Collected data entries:
%%

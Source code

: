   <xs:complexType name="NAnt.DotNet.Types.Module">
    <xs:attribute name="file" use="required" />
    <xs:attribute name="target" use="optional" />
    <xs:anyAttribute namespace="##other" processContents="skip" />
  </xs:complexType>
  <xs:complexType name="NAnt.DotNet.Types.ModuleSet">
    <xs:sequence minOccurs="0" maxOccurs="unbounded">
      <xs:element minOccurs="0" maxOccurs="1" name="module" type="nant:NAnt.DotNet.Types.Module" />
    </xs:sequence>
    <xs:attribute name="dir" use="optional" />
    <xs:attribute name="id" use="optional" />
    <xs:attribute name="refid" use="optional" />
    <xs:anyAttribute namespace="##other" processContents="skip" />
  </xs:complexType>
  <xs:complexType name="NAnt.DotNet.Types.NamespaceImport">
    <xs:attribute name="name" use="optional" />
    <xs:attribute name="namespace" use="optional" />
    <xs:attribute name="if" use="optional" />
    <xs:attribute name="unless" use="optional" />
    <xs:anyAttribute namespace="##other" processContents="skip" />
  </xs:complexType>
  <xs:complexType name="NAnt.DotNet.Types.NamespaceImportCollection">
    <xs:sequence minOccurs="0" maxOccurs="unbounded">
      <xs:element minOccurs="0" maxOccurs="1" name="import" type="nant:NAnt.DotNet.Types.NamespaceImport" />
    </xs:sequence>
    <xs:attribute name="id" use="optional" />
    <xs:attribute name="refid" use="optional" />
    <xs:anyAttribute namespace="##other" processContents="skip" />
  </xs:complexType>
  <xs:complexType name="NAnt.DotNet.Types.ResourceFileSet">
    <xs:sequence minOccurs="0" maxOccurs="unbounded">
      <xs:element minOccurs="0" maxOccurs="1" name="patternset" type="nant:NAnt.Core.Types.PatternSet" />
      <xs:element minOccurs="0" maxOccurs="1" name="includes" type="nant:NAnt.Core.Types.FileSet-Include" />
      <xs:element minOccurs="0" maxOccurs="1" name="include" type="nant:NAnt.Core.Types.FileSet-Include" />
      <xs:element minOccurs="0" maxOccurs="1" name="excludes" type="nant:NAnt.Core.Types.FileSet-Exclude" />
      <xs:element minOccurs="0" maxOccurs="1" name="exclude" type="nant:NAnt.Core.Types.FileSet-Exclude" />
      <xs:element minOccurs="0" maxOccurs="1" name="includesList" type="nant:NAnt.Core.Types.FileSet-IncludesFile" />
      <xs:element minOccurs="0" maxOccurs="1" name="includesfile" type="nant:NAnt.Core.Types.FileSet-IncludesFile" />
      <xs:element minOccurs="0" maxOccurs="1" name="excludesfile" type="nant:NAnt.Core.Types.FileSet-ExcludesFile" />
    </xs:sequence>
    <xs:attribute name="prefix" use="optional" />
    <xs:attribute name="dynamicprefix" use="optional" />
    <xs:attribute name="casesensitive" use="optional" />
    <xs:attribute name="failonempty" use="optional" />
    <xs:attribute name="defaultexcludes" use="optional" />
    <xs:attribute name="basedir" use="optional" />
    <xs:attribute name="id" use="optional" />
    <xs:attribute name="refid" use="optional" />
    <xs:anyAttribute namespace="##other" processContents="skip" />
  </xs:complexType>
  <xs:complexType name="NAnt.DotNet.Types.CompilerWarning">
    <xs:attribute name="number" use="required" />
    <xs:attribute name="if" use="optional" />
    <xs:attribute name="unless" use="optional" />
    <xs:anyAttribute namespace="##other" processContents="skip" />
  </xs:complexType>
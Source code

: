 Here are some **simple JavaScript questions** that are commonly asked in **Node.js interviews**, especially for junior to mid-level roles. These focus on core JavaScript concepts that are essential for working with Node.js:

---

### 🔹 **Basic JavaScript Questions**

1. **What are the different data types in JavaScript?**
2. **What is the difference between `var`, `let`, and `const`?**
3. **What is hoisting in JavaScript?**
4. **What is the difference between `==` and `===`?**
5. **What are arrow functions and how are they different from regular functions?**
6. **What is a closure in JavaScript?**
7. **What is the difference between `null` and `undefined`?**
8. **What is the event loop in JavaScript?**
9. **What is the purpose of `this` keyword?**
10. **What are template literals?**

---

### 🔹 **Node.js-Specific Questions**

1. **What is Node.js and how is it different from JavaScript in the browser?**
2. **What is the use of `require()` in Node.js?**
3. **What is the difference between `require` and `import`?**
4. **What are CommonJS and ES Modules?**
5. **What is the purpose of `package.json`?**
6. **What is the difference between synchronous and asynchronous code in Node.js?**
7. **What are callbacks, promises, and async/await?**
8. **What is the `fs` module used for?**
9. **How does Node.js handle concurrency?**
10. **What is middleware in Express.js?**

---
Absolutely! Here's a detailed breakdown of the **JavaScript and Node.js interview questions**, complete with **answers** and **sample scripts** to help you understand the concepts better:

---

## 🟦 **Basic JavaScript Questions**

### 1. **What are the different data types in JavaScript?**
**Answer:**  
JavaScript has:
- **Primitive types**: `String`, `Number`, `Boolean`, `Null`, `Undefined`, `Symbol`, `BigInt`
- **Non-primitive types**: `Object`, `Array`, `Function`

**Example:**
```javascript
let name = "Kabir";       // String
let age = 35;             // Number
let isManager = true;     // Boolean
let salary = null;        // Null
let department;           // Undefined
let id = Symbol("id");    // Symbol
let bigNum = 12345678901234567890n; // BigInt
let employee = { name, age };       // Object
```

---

%%
%%

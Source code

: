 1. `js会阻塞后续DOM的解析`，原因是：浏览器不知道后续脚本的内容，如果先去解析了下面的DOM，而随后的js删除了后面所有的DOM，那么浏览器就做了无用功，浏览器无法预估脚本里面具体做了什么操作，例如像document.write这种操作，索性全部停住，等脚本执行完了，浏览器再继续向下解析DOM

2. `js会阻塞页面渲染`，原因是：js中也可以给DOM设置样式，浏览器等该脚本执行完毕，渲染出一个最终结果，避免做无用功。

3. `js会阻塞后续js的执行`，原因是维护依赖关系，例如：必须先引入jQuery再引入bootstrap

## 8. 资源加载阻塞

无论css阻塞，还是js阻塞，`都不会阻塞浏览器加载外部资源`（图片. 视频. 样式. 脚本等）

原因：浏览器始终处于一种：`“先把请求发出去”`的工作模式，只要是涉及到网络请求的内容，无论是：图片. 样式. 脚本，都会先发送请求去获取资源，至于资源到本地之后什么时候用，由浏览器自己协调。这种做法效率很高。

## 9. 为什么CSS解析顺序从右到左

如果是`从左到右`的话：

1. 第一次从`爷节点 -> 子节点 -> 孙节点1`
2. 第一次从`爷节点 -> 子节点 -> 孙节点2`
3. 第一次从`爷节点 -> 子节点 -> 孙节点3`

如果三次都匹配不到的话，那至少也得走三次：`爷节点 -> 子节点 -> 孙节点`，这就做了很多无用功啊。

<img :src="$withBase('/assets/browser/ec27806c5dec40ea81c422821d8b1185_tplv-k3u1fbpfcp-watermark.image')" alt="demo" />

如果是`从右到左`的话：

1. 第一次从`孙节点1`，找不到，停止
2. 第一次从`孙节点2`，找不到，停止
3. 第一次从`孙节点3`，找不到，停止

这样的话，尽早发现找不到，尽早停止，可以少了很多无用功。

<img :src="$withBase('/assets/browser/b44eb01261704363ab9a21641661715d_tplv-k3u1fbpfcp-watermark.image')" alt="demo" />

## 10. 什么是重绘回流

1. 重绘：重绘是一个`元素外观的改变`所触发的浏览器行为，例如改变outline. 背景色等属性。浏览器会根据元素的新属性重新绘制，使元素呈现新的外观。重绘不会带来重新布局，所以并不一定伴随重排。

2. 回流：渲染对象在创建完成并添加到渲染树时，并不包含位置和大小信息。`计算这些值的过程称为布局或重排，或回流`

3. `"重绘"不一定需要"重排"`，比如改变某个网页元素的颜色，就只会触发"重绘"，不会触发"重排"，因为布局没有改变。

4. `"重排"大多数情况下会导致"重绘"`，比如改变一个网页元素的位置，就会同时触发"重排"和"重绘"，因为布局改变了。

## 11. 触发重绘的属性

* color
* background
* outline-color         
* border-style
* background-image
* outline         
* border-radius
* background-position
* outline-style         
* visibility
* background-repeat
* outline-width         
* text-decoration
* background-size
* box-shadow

%%

## ABOUT THIS TASK
Sift the data above for lines with "watermark", then copy each one.

## OUTPUT OF THE TASK
<img :src="$withBase('/assets/browser/ec27806c5dec40ea81c422821d8b1185_tplv-k3u1fbpfcp-watermark.image')" alt="demo" />
<img :src="$withBase('/assets/browser/b44eb01261704363ab9a21641661715d_tplv-k3u1fbpfcp-watermark.image')" alt="demo" />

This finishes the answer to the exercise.